-- Records for the task follows --
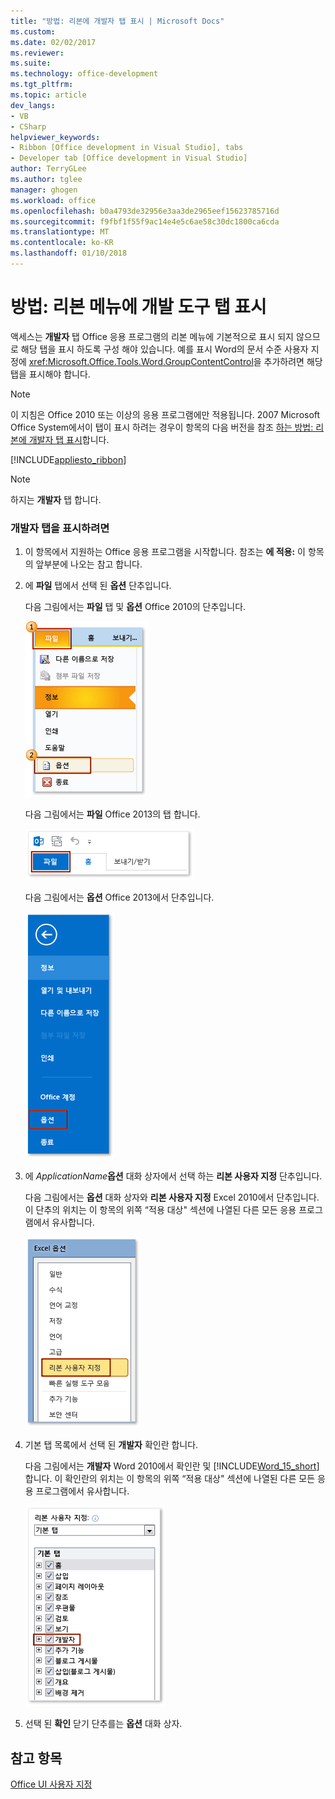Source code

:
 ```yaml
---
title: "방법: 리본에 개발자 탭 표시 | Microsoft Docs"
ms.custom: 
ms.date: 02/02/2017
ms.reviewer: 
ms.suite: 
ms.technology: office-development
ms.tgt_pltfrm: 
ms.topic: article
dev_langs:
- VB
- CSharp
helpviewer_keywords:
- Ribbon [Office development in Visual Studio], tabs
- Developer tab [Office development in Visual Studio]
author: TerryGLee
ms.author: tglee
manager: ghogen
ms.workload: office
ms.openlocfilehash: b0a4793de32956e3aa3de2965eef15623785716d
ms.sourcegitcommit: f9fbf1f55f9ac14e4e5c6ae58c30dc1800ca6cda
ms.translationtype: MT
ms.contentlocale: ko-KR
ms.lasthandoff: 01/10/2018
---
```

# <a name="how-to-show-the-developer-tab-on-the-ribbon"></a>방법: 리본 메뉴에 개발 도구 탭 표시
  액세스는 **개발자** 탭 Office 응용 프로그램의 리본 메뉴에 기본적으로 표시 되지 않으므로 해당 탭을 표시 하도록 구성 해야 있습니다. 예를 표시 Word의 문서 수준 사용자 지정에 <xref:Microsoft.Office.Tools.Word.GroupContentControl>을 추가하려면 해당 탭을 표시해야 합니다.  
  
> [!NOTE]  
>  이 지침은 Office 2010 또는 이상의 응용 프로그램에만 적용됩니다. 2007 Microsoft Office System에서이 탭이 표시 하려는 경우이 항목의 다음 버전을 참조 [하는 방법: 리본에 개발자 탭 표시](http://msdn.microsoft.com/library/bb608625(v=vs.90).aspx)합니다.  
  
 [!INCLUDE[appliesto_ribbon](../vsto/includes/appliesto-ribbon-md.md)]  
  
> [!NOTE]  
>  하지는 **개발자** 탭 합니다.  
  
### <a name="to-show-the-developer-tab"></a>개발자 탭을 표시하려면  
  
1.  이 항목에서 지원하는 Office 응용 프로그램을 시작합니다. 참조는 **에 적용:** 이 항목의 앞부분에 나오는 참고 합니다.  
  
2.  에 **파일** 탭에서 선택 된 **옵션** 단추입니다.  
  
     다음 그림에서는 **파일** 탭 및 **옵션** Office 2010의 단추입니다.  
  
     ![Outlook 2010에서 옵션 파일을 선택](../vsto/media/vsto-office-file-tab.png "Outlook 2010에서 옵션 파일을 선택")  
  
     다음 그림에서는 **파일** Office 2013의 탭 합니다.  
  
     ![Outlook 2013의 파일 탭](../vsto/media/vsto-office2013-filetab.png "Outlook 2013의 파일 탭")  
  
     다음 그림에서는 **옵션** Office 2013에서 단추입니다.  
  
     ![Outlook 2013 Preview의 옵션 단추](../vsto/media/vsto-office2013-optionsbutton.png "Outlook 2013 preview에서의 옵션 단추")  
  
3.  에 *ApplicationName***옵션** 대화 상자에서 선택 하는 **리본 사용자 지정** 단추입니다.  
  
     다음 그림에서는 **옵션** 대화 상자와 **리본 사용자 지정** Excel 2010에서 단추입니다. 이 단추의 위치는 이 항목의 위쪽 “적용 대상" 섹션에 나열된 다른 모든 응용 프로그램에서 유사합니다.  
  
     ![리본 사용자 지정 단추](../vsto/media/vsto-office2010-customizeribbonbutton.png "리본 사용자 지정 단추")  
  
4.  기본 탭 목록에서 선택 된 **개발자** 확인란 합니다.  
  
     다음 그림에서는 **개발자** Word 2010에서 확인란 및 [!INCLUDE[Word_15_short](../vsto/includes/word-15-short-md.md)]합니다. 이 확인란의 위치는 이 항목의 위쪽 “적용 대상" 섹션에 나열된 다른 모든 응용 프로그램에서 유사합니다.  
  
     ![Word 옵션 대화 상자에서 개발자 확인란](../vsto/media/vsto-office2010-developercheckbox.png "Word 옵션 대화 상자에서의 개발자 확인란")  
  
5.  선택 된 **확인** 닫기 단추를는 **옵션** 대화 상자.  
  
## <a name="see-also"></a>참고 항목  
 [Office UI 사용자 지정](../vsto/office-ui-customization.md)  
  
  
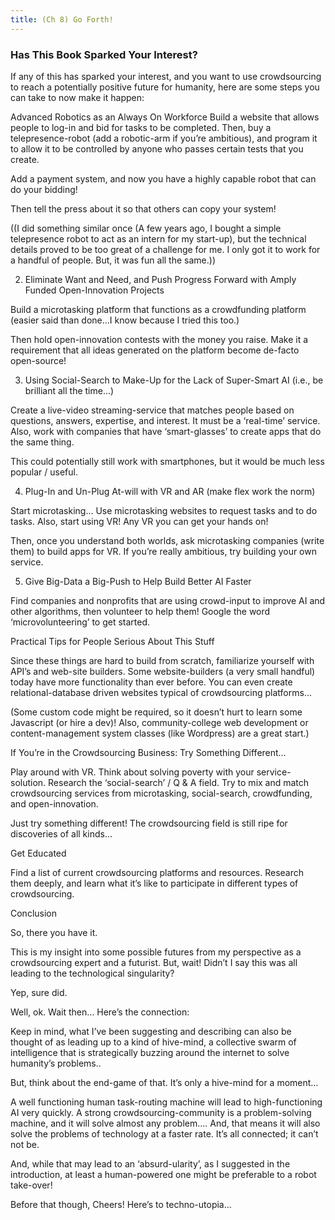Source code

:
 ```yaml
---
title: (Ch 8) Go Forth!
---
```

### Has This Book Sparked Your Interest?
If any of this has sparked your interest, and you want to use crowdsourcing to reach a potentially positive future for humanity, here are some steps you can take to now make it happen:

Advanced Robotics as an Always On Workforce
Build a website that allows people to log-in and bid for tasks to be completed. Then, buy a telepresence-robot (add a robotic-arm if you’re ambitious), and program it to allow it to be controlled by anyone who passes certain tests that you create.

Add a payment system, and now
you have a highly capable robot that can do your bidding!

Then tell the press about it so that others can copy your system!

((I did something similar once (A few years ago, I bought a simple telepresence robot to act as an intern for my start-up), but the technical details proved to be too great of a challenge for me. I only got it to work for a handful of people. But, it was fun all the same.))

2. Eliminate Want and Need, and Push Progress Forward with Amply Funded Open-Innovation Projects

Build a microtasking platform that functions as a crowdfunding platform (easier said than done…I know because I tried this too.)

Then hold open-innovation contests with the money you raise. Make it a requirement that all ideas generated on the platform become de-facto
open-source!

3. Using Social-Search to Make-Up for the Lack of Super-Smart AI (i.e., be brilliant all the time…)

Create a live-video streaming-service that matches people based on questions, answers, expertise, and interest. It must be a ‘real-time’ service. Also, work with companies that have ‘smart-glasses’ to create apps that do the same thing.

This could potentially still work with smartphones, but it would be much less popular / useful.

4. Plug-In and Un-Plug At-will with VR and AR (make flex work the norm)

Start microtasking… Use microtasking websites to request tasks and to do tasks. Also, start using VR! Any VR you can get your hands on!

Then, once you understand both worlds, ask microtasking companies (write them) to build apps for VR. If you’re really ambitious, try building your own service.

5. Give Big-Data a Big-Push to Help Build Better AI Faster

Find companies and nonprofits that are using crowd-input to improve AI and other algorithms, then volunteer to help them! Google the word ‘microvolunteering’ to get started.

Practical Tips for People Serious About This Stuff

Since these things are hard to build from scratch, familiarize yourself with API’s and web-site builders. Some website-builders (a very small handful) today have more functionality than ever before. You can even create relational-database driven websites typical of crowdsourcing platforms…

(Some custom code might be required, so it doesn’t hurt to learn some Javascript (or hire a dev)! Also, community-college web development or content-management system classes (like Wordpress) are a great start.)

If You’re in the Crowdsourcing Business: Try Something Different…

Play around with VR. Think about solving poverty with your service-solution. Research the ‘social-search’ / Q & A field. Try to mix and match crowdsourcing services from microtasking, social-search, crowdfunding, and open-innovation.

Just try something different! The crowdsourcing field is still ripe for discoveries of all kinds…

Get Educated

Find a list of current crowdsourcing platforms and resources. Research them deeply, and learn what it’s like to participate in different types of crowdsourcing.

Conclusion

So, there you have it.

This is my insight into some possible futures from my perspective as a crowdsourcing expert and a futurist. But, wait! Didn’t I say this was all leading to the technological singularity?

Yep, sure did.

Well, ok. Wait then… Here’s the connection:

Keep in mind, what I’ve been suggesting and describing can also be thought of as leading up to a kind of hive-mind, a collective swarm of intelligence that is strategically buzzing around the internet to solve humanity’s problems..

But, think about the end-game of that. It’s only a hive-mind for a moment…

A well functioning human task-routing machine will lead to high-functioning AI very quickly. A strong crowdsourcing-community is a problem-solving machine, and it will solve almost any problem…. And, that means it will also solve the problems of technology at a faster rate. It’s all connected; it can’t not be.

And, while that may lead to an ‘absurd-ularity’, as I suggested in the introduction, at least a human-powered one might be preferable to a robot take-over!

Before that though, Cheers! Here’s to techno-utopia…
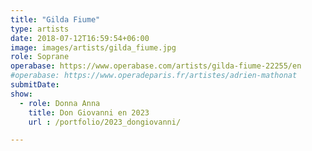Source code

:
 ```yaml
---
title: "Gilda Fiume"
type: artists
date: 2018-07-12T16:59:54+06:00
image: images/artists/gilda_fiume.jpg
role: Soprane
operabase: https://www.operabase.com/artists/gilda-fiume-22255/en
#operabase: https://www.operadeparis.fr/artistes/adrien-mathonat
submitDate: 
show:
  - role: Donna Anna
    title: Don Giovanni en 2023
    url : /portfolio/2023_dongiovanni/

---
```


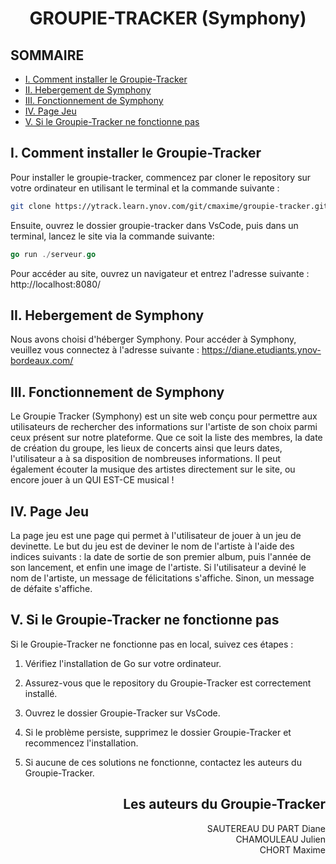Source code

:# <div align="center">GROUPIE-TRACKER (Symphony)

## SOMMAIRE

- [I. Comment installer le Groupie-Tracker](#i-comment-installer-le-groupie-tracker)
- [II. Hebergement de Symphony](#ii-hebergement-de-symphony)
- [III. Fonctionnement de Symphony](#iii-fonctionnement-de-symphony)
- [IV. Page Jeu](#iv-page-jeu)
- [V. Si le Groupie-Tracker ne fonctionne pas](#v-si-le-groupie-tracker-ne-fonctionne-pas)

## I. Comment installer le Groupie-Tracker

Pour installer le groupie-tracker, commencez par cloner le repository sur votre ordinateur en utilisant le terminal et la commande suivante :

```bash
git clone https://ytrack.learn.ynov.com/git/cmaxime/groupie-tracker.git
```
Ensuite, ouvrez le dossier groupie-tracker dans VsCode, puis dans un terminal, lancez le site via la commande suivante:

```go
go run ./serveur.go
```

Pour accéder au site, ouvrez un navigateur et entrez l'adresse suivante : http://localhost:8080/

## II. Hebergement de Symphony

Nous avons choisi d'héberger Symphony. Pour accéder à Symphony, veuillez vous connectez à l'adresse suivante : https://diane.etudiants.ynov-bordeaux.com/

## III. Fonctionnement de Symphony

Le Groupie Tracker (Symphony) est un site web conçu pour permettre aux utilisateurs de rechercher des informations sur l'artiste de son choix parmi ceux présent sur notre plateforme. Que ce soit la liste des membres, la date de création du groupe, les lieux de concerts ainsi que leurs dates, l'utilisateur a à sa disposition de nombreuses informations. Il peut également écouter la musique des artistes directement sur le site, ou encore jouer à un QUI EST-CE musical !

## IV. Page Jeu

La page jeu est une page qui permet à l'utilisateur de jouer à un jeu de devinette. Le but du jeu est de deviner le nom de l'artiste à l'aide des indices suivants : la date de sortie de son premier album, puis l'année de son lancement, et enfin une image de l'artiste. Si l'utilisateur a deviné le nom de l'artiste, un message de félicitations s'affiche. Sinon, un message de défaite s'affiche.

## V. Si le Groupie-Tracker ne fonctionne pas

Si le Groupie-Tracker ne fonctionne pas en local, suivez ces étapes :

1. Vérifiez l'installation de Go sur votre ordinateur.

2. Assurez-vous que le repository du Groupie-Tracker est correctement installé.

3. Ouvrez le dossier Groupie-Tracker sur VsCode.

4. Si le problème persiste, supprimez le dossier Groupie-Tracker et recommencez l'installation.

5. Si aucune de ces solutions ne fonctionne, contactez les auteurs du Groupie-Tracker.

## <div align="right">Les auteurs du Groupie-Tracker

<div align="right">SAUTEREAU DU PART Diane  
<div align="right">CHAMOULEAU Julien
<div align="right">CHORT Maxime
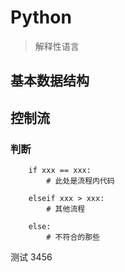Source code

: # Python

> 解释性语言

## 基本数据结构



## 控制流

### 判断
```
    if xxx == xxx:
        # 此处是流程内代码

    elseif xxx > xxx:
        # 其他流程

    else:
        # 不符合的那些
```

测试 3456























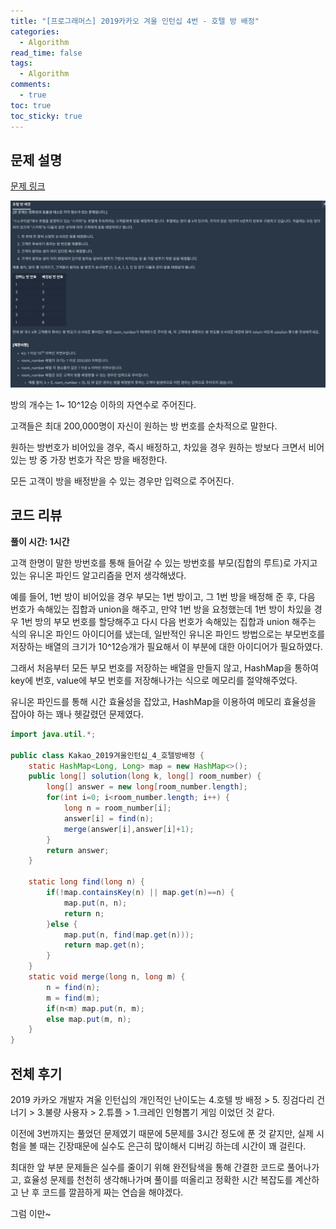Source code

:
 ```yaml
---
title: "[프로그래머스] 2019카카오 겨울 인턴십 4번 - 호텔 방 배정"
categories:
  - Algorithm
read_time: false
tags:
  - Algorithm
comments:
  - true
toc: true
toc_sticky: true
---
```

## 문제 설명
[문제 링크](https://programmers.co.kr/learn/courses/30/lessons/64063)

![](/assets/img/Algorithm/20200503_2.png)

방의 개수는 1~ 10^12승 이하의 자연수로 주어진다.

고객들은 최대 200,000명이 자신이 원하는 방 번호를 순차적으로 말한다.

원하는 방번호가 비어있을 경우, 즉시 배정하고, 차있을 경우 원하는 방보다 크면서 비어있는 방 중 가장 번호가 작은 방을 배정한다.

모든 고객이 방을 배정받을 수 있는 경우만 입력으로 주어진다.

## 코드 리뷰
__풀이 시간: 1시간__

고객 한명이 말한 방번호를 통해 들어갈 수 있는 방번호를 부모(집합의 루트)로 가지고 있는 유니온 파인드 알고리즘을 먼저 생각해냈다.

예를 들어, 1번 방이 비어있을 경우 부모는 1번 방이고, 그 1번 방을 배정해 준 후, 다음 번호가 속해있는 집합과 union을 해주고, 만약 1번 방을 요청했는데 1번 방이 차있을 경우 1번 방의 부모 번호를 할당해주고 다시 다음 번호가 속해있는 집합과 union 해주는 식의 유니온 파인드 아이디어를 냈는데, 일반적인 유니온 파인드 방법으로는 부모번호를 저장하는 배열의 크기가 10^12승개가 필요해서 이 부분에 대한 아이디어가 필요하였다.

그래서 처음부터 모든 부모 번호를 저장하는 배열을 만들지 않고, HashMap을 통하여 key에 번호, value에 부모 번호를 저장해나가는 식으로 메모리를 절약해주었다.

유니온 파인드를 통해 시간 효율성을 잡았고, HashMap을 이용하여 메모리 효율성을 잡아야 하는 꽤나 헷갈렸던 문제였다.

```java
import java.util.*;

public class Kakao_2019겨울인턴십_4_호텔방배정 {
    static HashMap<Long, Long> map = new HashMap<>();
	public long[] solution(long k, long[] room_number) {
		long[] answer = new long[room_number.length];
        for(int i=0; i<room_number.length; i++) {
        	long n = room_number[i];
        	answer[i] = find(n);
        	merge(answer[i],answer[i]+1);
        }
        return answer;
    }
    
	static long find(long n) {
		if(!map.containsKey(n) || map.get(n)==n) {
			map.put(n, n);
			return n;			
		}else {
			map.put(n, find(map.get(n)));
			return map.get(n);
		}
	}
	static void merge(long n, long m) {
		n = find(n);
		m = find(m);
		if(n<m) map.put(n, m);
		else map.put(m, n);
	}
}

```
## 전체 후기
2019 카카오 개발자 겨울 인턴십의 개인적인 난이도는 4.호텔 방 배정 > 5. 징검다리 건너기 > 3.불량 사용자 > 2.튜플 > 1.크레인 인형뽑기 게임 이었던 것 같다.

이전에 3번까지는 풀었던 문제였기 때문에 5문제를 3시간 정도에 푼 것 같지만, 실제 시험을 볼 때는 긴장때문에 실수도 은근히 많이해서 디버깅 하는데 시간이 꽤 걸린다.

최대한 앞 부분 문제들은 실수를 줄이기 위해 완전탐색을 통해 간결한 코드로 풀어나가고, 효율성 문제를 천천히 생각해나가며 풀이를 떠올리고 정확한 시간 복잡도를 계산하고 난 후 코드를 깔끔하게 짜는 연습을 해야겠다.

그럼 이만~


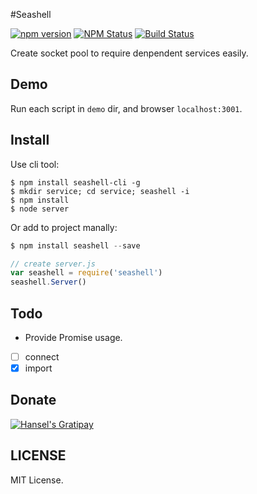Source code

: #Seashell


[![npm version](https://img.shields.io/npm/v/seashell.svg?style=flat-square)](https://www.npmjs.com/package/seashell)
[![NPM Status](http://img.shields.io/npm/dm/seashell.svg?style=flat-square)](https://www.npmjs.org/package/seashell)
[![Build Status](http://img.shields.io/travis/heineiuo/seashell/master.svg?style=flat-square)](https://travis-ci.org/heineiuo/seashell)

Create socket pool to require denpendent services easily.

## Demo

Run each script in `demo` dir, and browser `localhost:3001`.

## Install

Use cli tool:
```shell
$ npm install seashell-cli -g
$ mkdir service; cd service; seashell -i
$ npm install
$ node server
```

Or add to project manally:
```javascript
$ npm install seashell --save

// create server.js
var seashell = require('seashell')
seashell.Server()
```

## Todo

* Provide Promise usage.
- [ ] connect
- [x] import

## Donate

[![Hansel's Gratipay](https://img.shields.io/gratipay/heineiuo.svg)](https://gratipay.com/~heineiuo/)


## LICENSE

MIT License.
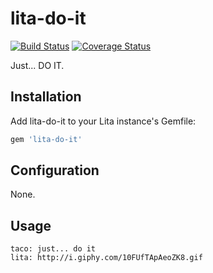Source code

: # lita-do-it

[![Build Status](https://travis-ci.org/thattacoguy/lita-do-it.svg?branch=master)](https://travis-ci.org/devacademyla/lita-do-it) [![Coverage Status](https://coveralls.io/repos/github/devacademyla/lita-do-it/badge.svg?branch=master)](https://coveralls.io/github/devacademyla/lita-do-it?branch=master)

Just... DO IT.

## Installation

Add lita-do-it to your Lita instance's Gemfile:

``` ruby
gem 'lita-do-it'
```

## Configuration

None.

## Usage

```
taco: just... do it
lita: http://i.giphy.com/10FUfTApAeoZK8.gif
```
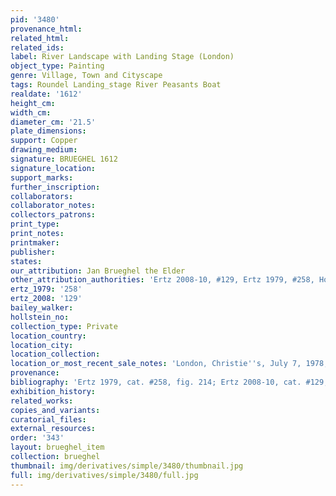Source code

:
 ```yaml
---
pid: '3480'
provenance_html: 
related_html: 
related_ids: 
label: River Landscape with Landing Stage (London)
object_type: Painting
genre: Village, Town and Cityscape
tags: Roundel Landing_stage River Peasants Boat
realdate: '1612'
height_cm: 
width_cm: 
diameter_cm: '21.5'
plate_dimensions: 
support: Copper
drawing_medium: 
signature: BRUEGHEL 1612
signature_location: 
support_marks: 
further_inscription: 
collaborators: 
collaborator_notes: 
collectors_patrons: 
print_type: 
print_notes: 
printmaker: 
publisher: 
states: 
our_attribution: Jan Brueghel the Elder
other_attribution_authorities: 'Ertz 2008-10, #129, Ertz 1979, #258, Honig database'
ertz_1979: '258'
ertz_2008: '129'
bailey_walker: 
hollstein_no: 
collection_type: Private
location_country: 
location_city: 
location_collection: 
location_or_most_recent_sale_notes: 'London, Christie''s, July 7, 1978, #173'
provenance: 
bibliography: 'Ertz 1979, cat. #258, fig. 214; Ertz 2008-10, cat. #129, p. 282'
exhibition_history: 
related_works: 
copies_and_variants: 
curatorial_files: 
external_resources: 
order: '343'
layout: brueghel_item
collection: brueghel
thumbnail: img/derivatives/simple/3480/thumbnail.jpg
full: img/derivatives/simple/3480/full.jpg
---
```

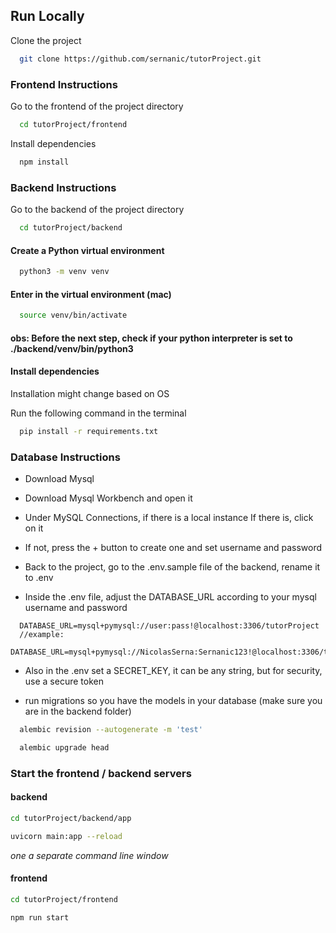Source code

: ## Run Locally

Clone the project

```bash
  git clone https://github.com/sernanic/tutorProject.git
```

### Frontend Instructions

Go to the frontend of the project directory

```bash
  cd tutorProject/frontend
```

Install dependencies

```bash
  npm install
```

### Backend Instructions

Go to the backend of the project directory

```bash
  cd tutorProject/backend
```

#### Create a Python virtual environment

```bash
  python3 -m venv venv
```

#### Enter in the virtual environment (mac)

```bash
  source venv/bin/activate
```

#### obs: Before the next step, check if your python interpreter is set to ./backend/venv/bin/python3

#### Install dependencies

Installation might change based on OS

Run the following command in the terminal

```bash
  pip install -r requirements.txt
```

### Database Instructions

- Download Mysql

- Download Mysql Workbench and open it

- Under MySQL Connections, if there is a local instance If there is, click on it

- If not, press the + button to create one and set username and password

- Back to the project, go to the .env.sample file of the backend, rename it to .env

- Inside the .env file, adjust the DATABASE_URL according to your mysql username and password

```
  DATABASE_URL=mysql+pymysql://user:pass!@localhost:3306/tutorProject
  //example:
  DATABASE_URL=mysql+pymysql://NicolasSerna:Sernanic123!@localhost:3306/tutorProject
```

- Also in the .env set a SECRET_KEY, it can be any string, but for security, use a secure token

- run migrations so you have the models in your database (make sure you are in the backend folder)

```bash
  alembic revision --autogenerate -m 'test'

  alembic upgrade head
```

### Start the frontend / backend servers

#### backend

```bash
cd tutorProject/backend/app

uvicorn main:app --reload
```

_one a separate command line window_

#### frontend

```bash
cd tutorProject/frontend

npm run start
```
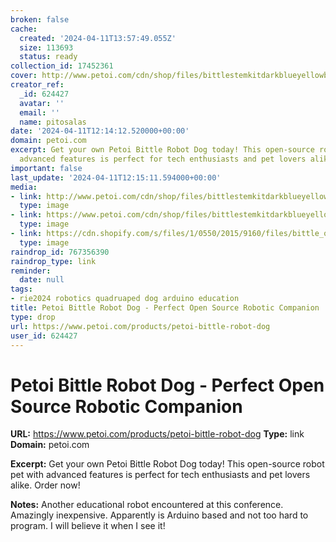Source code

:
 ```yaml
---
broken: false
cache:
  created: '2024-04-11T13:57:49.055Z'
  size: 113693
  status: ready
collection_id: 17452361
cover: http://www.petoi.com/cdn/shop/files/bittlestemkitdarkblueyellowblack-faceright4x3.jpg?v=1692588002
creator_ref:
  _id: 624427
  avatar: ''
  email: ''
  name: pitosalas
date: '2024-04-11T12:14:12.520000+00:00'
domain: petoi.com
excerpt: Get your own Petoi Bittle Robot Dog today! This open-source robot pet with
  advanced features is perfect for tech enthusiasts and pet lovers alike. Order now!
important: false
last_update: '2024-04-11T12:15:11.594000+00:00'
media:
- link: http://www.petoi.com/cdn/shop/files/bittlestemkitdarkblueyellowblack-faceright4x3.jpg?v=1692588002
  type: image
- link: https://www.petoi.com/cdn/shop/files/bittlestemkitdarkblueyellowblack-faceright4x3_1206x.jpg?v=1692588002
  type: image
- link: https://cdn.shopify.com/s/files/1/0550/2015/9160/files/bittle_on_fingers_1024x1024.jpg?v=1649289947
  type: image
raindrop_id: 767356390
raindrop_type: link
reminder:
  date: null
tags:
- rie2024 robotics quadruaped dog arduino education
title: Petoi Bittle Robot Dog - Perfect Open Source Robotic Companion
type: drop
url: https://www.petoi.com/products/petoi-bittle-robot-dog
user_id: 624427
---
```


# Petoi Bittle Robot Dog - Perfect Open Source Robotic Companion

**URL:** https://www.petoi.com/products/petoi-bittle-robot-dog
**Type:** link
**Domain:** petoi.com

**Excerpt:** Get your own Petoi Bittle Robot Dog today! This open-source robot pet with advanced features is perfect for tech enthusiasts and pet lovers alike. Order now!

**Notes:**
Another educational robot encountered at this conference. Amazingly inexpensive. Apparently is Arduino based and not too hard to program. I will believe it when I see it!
-- Records for the task concluded --
== Exercise objective ==
Whenever a line of the records holds the string "simple", pick it out and copy it.

== Worked solution ==
((I did something similar once (A few years ago, I bought a simple telepresence robot to act as an intern for my start-up), but the technical details proved to be too great of a challenge for me. I only got it to work for a handful of people. But, it was fun all the same.))
thumbnail: img/derivatives/simple/3480/thumbnail.jpg
full: img/derivatives/simple/3480/full.jpg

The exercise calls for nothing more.